Story by Donna B. Ulrich
Photos by Larry Ulrich
As the sun sinks into the Pacific Ocean each day, dozens of historic lighthouses still stand vigil on cliffs, promontories and beaches. From Point Loma in Southern California to Washington’s San Juan Islands, my husband, Larry, and I have photographed most of them.
To us, they offer a unique opportunity to capture the past and present in harmony with some truly spectacular landscapes. To sailors, they’re lifesaving beacons in darkness, storm and fog. To legions of lighthouse lovers, they’re a proud symbol of our national heritage.
Once, Larry and I were photographing historic Point Reyes Light on Point Reyes National Seashore when a park ranger approached us. Uh-oh—he’s going to yell at us for climbing over the retaining wall, we thought. Instead, he asked, “Do you want me turn on the light for your photograph?” He did, and it made a much better picture.
The U.S. Coast Guard completed the West Coast’s first lighthouse on Alcatraz Island in 1854, adding dozens more up and down the coast in the next half century. The early beacons were lit by wick lamps and whale oil, which required the constant attention of dedicated light keepers. The addition of electricity and automation made them much more reliable—but much less romantic.
According to lighthousefriends.com, 90 of those lights remain standing today. The National Park Service cares for 62 of them. Like snowflakes and covered bridges, no two lighthouses are exactly alike. Some still work as active aids in navigation, but many are maintained solely for public enjoyment. Because of their locations on prominent peninsulas and cliffs, lighthouses let you enjoy the sea at its most romantic and charming.
Several even offer overnight accommodations. We haven’t yet spent the night in one, but it’s high on our bucket list. Imagine listening to the sound of the ocean all night long from quarters not unlike the ones the original keepers lodged in—but with the luxury of indoor plumbing.

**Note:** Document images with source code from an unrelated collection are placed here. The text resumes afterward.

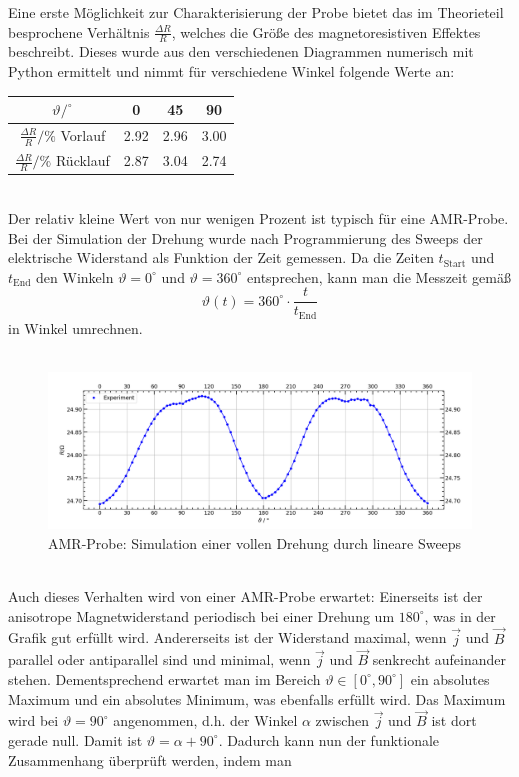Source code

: \documentclass[german,  %
parskip=full,  %
]{scrartcl}
\begin{document}
\newpage  
Eine erste Möglichkeit zur Charakterisierung der Probe bietet das im Theorieteil besprochene Verhältnis \(\frac{\Delta R}{R}\), welches die Größe des magnetoresistiven Effektes beschreibt. Dieses wurde aus den verschiedenen Diagrammen numerisch mit Python ermittelt und nimmt für verschiedene Winkel folgende Werte an: \\
\begin{table}[h!]\centering
\begin{tabular}{|c|c|c|c|}
\hline
\(\vartheta / ^{\circ}\)  & 0  & 45  & 90 \\\hline
\(\frac{\Delta R}{R} / \%\) Vorlauf & 2.92 & 2.96  & 3.00 \\\hline
\(\frac{\Delta R}{R} / \%\) Rücklauf & 2.87 & 3.04  & 2.74 \\\hline
\end{tabular}
\end{table} \\
Der relativ kleine Wert von nur wenigen Prozent ist typisch für eine AMR-Probe.
Bei der Simulation der Drehung wurde nach Programmierung des Sweeps der elektrische Widerstand als Funktion der Zeit gemessen. Da die Zeiten \(t_{\mathrm{Start}}\) und \(t_{\mathrm{End}}\) den Winkeln \(\vartheta = 0^{\circ}\) und \(\vartheta = 360^{\circ}\) entsprechen, kann man die Messzeit gemäß 
\[\vartheta(t) = 360^{\circ} \cdot \frac{t}{t_{\mathrm{End}}}\]
in Winkel umrechnen. \\\\
\begin{figure}[h!]\centering
\includegraphics[width=\textwidth]{Probe1_Drehung.png}
\caption{AMR-Probe: Simulation einer vollen Drehung durch lineare Sweeps}
\end{figure}\\
Auch dieses Verhalten wird von einer AMR-Probe erwartet: Einerseits ist der anisotrope Magnetwiderstand periodisch bei einer Drehung um \(180^{\circ}\), was in der Grafik gut erfüllt wird. Andererseits ist der Widerstand maximal, wenn \(\vec{j}\) und \(\vec{B}\) parallel oder antiparallel sind und minimal, wenn \(\vec{j}\) und \(\vec{B}\) senkrecht aufeinander stehen. Dementsprechend erwartet man im Bereich \(\vartheta\in\left[0^{\circ},90^{\circ}\right]\) ein absolutes Maximum und ein absolutes Minimum, was ebenfalls erfüllt wird. Das Maximum wird bei \(\vartheta = 90^{\circ}\)  angenommen, d.h. der Winkel \(\alpha\) zwischen \(\vec{j}\) und \(\vec{B}\) ist dort gerade null. Damit ist \(\vartheta = \alpha + 90^{\circ}\). Dadurch kann nun der funktionale Zusammenhang überprüft werden, indem man
\end{document}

On the other hand, imagine being alone on an exposed Pacific Coast promontory during a storm like the one keeper Fred Harrington recorded at the Trinidad Head Lighthouse (in the photo above right from Kraig Anderson of lighthousefriends.com) near our hometown of Trinidad, California: “The storm commenced on Dec. 28, 1914, blowing a gale that night. The gale continued for a whole week and was accompanied by a very heavy sea from the southwest. On the 30th and 31st, the sea increased and at 3 p.m. on the 31st seemed to have reached its height, when it washed a number of times over (93-foot-high) Pilot Rock, a half mile south of the head. At 4:40 p.m., I was in the tower and had just set the lens in operation and turned to wipe the lantern room windows when I observed a sea of unusual height, then about 200 yards distant, approaching. I watched it as it came in.
“When it struck the bluff, the jar was very heavy, and the sea shot up to the face of the bluff and over it, until the solid sea seemed to me to be on a level with where I stood in the lantern. Then it commenced to recede and the spray went 25 feet or more higher. The sea itself fell over onto the top of the bluff and struck the tower on about a level with the balcony, making a terrible jar. The whole point between the tower and the bluff was buried in water. The lens immediately stopped revolving and the tower was shivering from the impact for several seconds.”
Look at where the lighthouse sits atop that cliff, then try to picture a wave big enough to wash over it! When Larry and I are photographing these stately sentinels, we love to learn the stories behind them. They continue to beckon us today, just as they’ve welcomed lost and weary sailors for the past 150 years.